Keywords: trauma, lower extremity, arterial injury, fasciotomy, amputation, mortality, injury severity score
Lower extremity arterial injuries (LEAIs) can lead to devastating consequences with a mortality rate of 1.5 to 10% and limb loss rate approaching 16%. 1 2 3 The initial evaluation and management of LEAI has evolved over time from the routine use of preoperative angiogram to the now commonly used computed tomography angiography (CTA) used to correlate physical exam findings leading to a diagnosis and establishing a surgical plan. 4 5 6 7 Multispecialty evaluation and management of LEAI is essential for maximizing positive outcomes in these often complex injuries. 8 The goal of this retrospective review was to evaluate our experience with LEAI and to assess the variables associated with mortality and limb loss, while describing the incidence of specific arterial injuries.
Methods
A retrospective chart review with Institutional Review Board approval was conducted at an urban level I trauma center in Columbus, OH evaluating the incidence and management of lower extremity arterial trauma. The trauma database was searched to identify patients aged 16 year and older who were admitted to the trauma service with a diagnosis of a lower extremity vascular injury between April 2010 and April 2015; the variables listed later were analyzed in detail. Summary data from a previous review of the same population from April 2005 to April 2010 were included to build a 10-year population-based survey of injuries. The data from 2010 to 2015 were further analyzed to evaluate the relationships between the specific injury and mechanism of injury, treatment, and outcome.

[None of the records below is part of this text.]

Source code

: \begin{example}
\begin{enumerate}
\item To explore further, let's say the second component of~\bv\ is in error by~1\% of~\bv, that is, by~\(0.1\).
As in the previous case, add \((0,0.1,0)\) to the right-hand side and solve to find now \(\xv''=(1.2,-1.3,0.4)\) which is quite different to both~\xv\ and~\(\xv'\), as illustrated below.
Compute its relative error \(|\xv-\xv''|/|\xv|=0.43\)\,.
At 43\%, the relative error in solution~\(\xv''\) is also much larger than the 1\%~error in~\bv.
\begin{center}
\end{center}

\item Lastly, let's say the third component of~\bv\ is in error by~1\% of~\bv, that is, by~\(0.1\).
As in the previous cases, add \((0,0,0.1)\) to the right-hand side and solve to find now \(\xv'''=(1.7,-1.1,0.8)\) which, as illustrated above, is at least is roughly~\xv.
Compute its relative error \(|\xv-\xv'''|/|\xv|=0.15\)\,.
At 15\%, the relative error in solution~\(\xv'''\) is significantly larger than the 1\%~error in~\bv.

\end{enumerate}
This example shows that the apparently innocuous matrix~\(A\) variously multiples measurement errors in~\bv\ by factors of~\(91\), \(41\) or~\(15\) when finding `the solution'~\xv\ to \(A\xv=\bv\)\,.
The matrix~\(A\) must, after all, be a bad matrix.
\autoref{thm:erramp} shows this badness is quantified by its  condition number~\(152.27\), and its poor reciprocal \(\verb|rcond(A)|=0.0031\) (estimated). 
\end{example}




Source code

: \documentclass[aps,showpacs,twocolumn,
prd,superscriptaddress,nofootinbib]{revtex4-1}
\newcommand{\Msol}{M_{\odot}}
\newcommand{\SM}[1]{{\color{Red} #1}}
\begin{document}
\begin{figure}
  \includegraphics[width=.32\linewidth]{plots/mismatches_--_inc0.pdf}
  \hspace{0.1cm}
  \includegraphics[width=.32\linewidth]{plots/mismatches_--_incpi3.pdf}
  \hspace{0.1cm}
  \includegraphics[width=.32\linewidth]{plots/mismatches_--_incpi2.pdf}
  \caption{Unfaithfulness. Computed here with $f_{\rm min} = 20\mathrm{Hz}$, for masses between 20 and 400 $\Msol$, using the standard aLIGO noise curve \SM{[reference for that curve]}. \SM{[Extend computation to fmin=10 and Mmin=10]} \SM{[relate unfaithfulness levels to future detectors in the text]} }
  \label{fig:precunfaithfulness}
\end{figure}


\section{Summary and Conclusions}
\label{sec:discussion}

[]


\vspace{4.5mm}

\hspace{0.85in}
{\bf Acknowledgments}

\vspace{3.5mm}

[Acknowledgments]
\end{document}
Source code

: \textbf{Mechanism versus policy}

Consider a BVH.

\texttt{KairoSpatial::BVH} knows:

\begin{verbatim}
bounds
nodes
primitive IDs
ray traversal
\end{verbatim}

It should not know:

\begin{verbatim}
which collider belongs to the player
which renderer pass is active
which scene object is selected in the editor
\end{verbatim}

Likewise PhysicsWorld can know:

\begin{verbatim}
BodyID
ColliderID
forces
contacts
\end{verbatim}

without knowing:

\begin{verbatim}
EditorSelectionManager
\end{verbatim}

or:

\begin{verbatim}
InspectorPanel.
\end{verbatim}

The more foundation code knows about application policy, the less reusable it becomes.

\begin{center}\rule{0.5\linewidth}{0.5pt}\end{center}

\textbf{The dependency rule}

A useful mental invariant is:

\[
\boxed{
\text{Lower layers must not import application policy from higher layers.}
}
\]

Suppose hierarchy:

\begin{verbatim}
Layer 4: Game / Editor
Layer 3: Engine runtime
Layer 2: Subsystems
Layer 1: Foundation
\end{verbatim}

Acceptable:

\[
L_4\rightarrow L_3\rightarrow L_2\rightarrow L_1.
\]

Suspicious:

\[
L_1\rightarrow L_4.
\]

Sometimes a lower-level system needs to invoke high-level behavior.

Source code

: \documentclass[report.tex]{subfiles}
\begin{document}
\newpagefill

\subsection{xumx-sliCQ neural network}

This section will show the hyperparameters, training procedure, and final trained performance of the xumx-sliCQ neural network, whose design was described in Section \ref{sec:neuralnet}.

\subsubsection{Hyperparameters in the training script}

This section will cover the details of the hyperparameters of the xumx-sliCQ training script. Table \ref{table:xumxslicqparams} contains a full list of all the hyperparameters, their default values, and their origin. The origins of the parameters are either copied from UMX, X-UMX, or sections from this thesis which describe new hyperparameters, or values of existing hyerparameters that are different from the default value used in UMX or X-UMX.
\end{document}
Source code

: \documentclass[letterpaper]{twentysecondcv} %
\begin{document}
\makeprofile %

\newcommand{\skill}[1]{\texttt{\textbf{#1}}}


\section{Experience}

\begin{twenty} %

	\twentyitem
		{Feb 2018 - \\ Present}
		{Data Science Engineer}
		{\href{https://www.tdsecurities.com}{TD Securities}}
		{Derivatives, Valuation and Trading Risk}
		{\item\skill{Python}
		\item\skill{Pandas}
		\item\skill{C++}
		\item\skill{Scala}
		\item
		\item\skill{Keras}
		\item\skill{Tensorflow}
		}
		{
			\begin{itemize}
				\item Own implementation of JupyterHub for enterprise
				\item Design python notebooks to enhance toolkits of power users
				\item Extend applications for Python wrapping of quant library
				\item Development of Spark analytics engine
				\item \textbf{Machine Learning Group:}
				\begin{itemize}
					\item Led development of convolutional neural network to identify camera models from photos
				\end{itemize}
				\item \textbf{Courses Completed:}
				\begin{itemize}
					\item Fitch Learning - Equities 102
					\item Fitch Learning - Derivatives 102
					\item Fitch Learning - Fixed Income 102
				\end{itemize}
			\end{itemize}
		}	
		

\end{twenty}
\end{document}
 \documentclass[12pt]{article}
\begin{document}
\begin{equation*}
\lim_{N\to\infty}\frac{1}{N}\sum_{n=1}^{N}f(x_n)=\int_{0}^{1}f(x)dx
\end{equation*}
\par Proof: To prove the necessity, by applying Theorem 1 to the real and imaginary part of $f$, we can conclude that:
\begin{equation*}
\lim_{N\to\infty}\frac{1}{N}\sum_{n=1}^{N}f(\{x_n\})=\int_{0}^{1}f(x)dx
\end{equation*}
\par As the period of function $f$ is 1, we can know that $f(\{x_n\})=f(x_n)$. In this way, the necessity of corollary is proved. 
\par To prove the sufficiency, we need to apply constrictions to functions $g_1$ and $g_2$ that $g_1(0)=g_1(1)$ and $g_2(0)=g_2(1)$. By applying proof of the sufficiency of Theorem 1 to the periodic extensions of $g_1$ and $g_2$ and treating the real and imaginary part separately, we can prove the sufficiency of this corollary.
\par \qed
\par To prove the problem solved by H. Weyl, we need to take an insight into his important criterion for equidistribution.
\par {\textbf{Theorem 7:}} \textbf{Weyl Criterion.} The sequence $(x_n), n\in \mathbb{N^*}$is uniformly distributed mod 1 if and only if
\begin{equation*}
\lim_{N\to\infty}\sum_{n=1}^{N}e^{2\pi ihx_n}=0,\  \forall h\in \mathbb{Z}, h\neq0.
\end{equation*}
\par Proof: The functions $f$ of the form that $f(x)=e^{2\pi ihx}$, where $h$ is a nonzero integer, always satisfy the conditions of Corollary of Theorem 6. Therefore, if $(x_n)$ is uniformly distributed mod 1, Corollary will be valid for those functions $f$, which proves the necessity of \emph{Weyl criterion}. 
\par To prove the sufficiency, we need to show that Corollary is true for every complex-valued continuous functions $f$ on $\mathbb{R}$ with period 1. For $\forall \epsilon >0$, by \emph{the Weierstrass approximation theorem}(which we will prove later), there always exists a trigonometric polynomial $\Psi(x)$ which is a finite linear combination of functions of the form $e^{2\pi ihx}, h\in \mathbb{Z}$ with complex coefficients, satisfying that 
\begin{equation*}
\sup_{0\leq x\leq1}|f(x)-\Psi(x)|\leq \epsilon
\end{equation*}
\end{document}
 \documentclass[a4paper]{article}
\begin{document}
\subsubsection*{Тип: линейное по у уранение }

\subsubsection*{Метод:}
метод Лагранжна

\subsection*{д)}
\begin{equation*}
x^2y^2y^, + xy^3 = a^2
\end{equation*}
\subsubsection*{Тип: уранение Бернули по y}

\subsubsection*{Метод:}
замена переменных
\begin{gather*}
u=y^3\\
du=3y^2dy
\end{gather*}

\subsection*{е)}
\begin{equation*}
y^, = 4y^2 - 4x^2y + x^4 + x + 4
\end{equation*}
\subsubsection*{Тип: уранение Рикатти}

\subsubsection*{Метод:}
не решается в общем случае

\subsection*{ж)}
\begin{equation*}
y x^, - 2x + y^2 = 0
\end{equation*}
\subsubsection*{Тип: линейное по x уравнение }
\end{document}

Medical records were reviewed to record and analyze the following variables: age, gender, race, mechanism of injury, type of injury, associated lower extremity injuries, concomitant systemic injuries, surgical procedures and interventions, mortality, length of stay, and discharge disposition. Injury severity scores (ISSs) and abbreviated injury scale scores were also recorded. Descriptive statistics including mean, median, standard deviation, frequency, and percentage were used to describe numerical data. Chi-square tests were used to compare independent groups with respect to dichotomous outcomes such as mortality and amputation. Means were compared between independent groups using two-sample t -tests.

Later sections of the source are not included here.